Assignment: Please return the lines below verbatim, beginning at the one that has "In contrast, offloading" and stopping after the one that has "for Sobelfilter is", and add no other lines.

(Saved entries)

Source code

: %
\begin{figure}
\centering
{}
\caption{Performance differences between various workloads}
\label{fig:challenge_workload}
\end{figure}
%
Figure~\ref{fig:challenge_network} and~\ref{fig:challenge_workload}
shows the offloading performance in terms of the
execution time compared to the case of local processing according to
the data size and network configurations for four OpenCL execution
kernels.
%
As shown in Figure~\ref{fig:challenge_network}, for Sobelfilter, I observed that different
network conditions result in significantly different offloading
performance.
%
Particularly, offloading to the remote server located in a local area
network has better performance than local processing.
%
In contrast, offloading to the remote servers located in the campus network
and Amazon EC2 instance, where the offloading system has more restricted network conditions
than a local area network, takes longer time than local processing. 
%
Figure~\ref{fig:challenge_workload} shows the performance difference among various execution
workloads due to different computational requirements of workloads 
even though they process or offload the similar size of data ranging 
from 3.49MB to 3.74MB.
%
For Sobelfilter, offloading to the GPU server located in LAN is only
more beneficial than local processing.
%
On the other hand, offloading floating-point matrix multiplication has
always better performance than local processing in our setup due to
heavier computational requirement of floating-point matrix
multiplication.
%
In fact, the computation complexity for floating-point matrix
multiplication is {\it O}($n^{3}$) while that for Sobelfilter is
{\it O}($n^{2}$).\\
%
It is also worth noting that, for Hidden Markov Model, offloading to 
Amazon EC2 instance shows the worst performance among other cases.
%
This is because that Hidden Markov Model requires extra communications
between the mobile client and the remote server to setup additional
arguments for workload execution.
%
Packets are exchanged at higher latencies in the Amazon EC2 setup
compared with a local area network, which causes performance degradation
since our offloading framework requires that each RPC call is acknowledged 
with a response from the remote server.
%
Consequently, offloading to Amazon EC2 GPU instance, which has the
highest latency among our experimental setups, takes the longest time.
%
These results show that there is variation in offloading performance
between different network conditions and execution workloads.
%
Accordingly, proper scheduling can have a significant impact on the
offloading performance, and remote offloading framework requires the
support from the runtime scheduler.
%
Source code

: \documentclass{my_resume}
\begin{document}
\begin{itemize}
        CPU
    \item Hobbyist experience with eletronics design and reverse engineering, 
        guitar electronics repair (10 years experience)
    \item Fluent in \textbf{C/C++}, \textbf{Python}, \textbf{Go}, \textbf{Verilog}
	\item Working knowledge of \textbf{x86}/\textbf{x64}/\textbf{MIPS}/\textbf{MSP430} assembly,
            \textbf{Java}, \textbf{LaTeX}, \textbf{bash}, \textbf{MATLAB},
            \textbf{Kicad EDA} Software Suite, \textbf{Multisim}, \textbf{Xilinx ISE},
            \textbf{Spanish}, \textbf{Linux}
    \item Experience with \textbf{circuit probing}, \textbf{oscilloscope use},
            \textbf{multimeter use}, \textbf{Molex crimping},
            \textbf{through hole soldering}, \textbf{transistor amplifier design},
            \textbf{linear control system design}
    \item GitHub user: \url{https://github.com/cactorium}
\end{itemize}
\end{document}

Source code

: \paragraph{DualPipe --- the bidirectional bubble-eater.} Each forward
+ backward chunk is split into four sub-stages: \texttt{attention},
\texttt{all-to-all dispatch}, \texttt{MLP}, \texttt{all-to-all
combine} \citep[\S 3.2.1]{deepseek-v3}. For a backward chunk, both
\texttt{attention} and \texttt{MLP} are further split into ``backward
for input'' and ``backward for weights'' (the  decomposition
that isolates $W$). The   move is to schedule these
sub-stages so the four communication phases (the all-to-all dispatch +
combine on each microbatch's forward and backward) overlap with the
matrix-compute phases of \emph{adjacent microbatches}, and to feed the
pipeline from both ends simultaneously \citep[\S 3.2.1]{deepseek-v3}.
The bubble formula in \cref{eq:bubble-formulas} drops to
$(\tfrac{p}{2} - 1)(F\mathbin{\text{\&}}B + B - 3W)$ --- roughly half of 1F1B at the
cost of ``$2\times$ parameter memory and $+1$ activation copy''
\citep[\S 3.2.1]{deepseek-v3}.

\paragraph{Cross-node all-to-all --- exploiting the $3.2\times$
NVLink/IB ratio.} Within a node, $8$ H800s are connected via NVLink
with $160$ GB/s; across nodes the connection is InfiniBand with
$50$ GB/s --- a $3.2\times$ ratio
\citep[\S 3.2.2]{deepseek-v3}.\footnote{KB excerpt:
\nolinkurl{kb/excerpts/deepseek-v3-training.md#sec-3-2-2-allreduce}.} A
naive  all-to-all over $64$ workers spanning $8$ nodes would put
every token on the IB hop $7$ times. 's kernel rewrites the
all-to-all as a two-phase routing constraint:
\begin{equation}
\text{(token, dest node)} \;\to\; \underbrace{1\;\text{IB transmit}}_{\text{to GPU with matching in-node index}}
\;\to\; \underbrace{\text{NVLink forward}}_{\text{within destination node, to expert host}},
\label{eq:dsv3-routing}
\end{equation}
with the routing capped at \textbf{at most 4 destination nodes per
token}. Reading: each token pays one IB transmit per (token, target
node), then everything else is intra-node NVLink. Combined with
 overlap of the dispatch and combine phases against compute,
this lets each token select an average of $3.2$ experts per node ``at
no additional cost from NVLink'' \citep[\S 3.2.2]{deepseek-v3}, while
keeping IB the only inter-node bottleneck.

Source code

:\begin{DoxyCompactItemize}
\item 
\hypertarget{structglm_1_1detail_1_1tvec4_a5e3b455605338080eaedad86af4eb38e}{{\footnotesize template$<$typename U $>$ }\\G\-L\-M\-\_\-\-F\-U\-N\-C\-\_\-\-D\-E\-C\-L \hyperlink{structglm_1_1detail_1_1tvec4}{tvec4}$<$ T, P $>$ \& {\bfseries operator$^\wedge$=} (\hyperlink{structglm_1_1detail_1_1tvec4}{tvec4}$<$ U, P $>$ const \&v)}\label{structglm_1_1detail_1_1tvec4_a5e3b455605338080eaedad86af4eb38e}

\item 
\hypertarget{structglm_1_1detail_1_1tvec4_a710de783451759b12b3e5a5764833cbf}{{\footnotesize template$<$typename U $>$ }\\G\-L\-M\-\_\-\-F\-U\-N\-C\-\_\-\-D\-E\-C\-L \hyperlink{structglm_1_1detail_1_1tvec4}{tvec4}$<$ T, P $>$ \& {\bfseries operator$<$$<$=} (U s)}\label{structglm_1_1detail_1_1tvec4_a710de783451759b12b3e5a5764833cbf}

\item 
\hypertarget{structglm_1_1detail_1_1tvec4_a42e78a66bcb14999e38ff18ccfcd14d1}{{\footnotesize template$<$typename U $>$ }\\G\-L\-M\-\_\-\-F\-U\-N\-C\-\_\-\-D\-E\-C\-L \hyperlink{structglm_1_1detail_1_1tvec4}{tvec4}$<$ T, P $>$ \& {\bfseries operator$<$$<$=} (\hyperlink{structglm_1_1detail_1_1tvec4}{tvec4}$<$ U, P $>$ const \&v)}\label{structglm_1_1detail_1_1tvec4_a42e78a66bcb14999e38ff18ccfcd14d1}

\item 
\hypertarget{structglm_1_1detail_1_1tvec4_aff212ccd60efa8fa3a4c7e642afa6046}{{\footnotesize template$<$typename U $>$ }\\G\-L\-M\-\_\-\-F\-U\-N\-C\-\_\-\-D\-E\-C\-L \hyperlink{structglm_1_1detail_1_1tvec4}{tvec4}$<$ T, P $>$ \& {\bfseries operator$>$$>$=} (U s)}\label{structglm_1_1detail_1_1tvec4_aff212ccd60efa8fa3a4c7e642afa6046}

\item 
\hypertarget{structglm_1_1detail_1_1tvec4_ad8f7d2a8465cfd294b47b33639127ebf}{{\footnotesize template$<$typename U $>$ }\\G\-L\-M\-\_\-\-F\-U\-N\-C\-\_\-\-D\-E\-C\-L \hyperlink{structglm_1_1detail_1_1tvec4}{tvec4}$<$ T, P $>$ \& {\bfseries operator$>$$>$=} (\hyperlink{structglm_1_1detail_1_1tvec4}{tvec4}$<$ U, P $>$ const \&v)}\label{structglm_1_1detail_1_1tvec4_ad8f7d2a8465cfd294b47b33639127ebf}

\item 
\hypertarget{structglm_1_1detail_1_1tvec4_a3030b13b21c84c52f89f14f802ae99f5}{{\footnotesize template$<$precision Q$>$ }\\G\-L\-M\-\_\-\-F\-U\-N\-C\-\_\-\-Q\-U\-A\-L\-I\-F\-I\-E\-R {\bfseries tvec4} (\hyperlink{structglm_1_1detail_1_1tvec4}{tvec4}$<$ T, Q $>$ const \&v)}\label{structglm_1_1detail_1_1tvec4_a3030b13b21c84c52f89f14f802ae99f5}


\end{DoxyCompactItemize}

Result of the exercise:
In contrast, offloading to the remote servers located in the campus network
and Amazon EC2 instance, where the offloading system has more restricted network conditions
than a local area network, takes longer time than local processing. 
%
Figure~\ref{fig:challenge_workload} shows the performance difference among various execution
workloads due to different computational requirements of workloads 
even though they process or offload the similar size of data ranging 
from 3.49MB to 3.74MB.
%
For Sobelfilter, offloading to the GPU server located in LAN is only
more beneficial than local processing.
%
On the other hand, offloading floating-point matrix multiplication has
always better performance than local processing in our setup due to
heavier computational requirement of floating-point matrix
multiplication.
%
In fact, the computation complexity for floating-point matrix
multiplication is {\it O}($n^{3}$) while that for Sobelfilter is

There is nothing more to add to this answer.